> _What needs to be done_
Give back exactly the lines spanning from the one containing "주거 침입 범죄는 전" to the final line of the records below, and no others.

> _Dataset content_
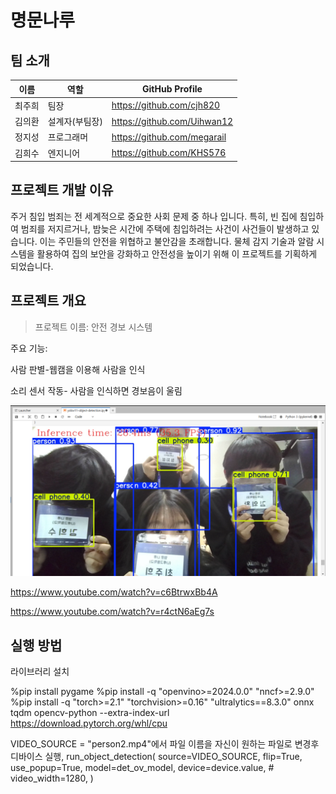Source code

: # 명문나루

## 팀 소개

|  이름  |  역할  | GitHub Profile |
|--|--|--|
| 최주희 |  팀장  | https://github.com/cjh820
| 김의환 | 설계자(부팀장) | https://github.com/Uihwan12
| 정지성 |  프로그래머 | https://github.com/megarail
| 김희수 |  엔지니어  | https://github.com/KHS576

## 프로젝트 개발 이유
주거 침입 범죄는 전 세계적으로 중요한 사회 문제 중 하나 입니다. 특히, 빈 집에 침입하여 범죄를 저지르거나, 밤늦은 시간에 주택에 침입하려는 사건이 사건들이 발생하고 있습니다. 이는 주민들의 안전을 위협하고 불안감을 초래합니다. 물체 감지 기술과 알람 시스템을 활용하여 집의 보안을 강화하고 안전성을 높이기 위해 이 프로젝트를 기획하게 되었습니다.


## 프로젝트 개요

>프로젝트 이름: 안전 경보 시스템 


주요 기능:

사람 판별-웹캠을 이용해 사람을 인식

소리 센서 작동- 사람을 인식하면 경보음이 울림

![시스템 구조](https://github.com/KHS576/trash-distinction/blob/main/group_photo.png)

https://www.youtube.com/watch?v=c6BtrwxBb4A

https://www.youtube.com/watch?v=r4ctN6aEg7s

## 실행 방법

라이브러리 설치 

%pip install pygame
%pip install -q "openvino>=2024.0.0" "nncf>=2.9.0"
%pip install -q "torch>=2.1" "torchvision>=0.16" "ultralytics==8.3.0" onnx tqdm opencv-python --extra-index-url https://download.pytorch.org/whl/cpu

VIDEO_SOURCE = "person2.mp4"에서 파일 이름을 자신이 원하는 파일로 변경후 디바이스 실행, 
    run_object_detection(
    source=VIDEO_SOURCE,
    flip=True,
    use_popup=True,
    model=det_ov_model,
    device=device.value,
    # video_width=1280,
)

> _Result of the task_
주거 침입 범죄는 전 세계적으로 중요한 사회 문제 중 하나 입니다. 특히, 빈 집에 침입하여 범죄를 저지르거나, 밤늦은 시간에 주택에 침입하려는 사건이 사건들이 발생하고 있습니다. 이는 주민들의 안전을 위협하고 불안감을 초래합니다. 물체 감지 기술과 알람 시스템을 활용하여 집의 보안을 강화하고 안전성을 높이기 위해 이 프로젝트를 기획하게 되었습니다.


## 프로젝트 개요

>프로젝트 이름: 안전 경보 시스템 


주요 기능:

사람 판별-웹캠을 이용해 사람을 인식

소리 센서 작동- 사람을 인식하면 경보음이 울림

![시스템 구조](https://github.com/KHS576/trash-distinction/blob/main/group_photo.png)

https://www.youtube.com/watch?v=c6BtrwxBb4A

https://www.youtube.com/watch?v=r4ctN6aEg7s

## 실행 방법

라이브러리 설치 

%pip install pygame
%pip install -q "openvino>=2024.0.0" "nncf>=2.9.0"
%pip install -q "torch>=2.1" "torchvision>=0.16" "ultralytics==8.3.0" onnx tqdm opencv-python --extra-index-url https://download.pytorch.org/whl/cpu

VIDEO_SOURCE = "person2.mp4"에서 파일 이름을 자신이 원하는 파일로 변경후 디바이스 실행, 
    run_object_detection(
    source=VIDEO_SOURCE,
    flip=True,
    use_popup=True,
    model=det_ov_model,
    device=device.value,
    # video_width=1280,
)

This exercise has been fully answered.